Path A — Docker (zero config)

pip install agift-graph[all]
docker compose up -d          # starts Neo4j on localhost:7687
agift                         # fetches AGIFT, builds graph, embeds

Path B — existing Neo4j

pip install agift-graph[all]
export NEO4J_URI=bolt://my-server:7687
export NEO4J_USER=neo4j
export NEO4J_PASSWORD=mypassword
agift

The CLI reads env vars with sensible defaults (bolt://localhost:7687, neo4j/changeme) that match the included docker-compose.yml.

Path C — CogDB (embedded, no server)

CogDB is a persistent embedded graph database written in pure Python. No server process, no Docker — data is stored to local files.

pip install agift-graph[cogdb]
agift --backend cogdb                # stores graph in ./agift_cogdb_data/
agift --backend cogdb --cogdb-dir /path/to/data

The pipeline runs identically to Neo4j — same fetch, embed, and semantic edge stages. CogDB terms, edges, and embeddings are stored as triples with JSON property blobs. Set COGDB_DATA_DIR as an environment variable or pass --cogdb-dir to control the storage location.

Install extras

Install What you get Size
pip install agift-graph Neo4j driver + fetch + graph build Lightweight
pip install agift-graph[cogdb] + CogDB embedded graph backend Small
pip install agift-graph[embeddings] + sentence-transformers + torch ~2 GB
pip install agift-graph[isaacus] + Isaacus API client Small
pip install agift-graph[all] Everything (Neo4j + CogDB + embeddings + Isaacus) ~2 GB

Embedding providers

Provider Cost Dimensions Setup
local (sentence-transformers) Free 384, 768 Nothing — runs on CPU
isaacus (kanon-2-embedder) Paid 256–1792 Set API key in dashboard

The local provider uses all-MiniLM-L6-v2 (384d) or all-mpnet-base-v2 (768d). Models are downloaded on first run and cached.

Programmatic usage

from agift import run_pipeline

# Run the full pipeline with Neo4j (default)
run_pipeline(provider="local", dimension=384)
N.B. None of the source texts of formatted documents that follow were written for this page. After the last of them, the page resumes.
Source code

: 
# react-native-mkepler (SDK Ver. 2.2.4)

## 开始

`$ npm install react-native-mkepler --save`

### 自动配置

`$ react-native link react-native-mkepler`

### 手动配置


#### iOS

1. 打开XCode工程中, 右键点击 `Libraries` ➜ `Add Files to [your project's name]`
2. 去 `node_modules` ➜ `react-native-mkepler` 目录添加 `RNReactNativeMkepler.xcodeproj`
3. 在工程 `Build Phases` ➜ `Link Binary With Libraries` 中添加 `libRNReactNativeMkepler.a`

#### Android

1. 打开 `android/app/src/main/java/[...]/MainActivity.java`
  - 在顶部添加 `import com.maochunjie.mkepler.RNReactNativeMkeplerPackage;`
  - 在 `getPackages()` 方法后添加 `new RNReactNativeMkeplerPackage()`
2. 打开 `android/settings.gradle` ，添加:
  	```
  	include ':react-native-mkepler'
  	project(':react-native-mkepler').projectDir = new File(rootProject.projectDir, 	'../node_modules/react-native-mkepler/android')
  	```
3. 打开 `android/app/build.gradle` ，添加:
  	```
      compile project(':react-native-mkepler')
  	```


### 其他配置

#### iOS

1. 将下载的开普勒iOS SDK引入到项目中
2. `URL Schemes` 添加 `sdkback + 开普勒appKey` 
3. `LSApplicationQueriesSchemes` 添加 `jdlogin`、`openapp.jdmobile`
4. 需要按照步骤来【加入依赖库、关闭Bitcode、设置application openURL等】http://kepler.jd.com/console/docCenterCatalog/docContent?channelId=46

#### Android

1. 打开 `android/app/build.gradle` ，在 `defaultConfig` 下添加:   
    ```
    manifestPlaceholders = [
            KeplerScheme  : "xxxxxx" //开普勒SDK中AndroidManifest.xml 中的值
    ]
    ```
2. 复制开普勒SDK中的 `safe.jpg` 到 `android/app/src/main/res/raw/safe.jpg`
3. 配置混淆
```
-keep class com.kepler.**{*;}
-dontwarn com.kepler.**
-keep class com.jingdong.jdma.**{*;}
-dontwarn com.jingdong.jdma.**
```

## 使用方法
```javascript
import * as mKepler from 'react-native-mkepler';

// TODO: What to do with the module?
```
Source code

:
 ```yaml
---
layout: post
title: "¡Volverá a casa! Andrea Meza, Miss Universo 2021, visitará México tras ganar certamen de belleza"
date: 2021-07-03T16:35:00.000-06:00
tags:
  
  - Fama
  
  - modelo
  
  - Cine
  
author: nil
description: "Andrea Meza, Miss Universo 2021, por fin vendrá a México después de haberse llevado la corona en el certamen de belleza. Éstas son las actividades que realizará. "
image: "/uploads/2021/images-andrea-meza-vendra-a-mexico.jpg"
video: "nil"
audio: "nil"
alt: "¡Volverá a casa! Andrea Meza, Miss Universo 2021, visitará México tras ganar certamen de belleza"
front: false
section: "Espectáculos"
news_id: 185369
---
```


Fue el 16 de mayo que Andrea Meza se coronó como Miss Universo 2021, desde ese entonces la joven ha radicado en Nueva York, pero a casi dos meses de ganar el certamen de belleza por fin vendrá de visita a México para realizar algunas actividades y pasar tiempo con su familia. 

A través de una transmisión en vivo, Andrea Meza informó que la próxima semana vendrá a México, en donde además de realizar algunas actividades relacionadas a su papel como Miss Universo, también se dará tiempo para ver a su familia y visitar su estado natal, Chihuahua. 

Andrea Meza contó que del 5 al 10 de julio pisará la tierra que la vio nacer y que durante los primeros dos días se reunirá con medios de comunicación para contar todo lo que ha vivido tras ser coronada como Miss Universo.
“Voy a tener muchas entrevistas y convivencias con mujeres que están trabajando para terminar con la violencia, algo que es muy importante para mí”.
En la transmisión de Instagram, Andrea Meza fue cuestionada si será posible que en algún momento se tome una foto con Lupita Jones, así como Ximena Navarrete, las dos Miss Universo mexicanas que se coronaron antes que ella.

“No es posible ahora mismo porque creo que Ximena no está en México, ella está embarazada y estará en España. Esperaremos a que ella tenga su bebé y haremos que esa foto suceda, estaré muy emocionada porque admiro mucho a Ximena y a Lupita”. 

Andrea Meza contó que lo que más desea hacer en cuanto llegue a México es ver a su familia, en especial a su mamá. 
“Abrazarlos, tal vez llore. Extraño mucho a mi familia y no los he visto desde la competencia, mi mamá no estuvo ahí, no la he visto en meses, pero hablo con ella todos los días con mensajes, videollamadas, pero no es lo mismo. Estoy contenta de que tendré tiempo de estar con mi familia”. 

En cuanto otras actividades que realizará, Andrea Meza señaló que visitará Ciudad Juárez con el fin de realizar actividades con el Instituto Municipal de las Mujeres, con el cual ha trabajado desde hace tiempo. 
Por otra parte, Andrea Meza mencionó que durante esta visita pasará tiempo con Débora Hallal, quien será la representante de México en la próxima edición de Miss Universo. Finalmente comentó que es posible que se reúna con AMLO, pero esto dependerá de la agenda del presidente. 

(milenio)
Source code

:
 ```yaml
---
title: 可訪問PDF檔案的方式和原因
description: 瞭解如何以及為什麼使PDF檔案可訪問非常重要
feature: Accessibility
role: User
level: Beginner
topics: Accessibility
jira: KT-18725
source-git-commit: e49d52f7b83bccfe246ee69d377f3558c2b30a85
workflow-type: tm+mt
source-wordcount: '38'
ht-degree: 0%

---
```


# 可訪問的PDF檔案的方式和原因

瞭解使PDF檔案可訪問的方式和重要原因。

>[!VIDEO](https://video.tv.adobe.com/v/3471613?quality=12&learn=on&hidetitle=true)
# Explicit Neo4j connection
run_pipeline(
    neo4j_uri="bolt://localhost:7687",
    neo4j_user="neo4j",
    neo4j_password="changeme",
    skip_embed=True,
)

# Use CogDB instead of Neo4j
run_pipeline(backend_type="cogdb", provider="local", dimension=384)

Configuration

Variable Default Description
NEO4J_URI bolt://localhost:7687 Neo4j connection URI
NEO4J_USER neo4j Neo4j username
NEO4J_PASSWORD changeme Neo4j password
COGDB_DATA_DIR agift_cogdb_data CogDB storage directory
ISAACUS_API_KEY (empty) Isaacus API key (optional)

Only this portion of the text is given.